PROBLEM DESCRIPTION
Skip all lines in the entries below that come before the one containing "等年轻人汇报结束，Z1475 言简意赅地提炼出下一步的行动目的。". Repeat that line and the rest exactly.

DATA LISTING
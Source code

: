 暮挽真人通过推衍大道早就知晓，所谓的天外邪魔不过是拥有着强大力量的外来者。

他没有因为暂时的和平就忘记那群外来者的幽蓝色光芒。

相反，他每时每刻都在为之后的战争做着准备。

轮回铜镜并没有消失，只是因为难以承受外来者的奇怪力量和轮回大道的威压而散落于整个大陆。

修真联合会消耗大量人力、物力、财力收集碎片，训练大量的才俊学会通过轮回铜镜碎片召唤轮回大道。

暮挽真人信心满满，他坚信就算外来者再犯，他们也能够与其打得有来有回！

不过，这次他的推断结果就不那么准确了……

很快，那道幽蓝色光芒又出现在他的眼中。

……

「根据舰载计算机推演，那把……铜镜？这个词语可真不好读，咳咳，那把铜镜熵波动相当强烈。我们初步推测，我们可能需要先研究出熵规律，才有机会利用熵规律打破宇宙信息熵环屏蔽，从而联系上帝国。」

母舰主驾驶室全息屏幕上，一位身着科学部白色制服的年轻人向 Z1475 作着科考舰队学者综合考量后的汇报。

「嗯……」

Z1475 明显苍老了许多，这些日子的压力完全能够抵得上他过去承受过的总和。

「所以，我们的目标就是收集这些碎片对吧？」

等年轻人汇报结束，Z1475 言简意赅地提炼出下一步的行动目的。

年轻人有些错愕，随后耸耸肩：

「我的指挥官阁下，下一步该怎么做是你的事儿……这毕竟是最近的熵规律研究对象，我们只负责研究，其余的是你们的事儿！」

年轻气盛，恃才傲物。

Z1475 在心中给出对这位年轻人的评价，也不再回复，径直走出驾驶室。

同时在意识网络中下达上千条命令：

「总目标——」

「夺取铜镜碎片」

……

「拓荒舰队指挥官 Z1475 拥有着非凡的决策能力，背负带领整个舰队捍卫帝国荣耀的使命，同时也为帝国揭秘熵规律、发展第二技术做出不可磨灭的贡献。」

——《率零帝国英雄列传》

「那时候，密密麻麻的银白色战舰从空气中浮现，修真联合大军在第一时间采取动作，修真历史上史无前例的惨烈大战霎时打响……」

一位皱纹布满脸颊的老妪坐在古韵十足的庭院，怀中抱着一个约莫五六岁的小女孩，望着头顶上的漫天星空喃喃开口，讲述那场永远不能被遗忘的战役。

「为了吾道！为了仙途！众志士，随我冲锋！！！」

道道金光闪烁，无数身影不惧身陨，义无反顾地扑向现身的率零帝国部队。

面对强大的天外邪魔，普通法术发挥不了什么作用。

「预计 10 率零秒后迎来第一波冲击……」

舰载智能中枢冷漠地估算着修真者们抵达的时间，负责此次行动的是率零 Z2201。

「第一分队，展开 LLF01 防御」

OUTPUT FOR THIS EXERCISE
等年轻人汇报结束，Z1475 言简意赅地提炼出下一步的行动目的。

年轻人有些错愕，随后耸耸肩：

「我的指挥官阁下，下一步该怎么做是你的事儿……这毕竟是最近的熵规律研究对象，我们只负责研究，其余的是你们的事儿！」

年轻气盛，恃才傲物。

Z1475 在心中给出对这位年轻人的评价，也不再回复，径直走出驾驶室。

同时在意识网络中下达上千条命令：

「总目标——」

「夺取铜镜碎片」

……

「拓荒舰队指挥官 Z1475 拥有着非凡的决策能力，背负带领整个舰队捍卫帝国荣耀的使命，同时也为帝国揭秘熵规律、发展第二技术做出不可磨灭的贡献。」

——《率零帝国英雄列传》

「那时候，密密麻麻的银白色战舰从空气中浮现，修真联合大军在第一时间采取动作，修真历史上史无前例的惨烈大战霎时打响……」

一位皱纹布满脸颊的老妪坐在古韵十足的庭院，怀中抱着一个约莫五六岁的小女孩，望着头顶上的漫天星空喃喃开口，讲述那场永远不能被遗忘的战役。

「为了吾道！为了仙途！众志士，随我冲锋！！！」

道道金光闪烁，无数身影不惧身陨，义无反顾地扑向现身的率零帝国部队。

面对强大的天外邪魔，普通法术发挥不了什么作用。

「预计 10 率零秒后迎来第一波冲击……」

舰载智能中枢冷漠地估算着修真者们抵达的时间，负责此次行动的是率零 Z2201。

「第一分队，展开 LLF01 防御」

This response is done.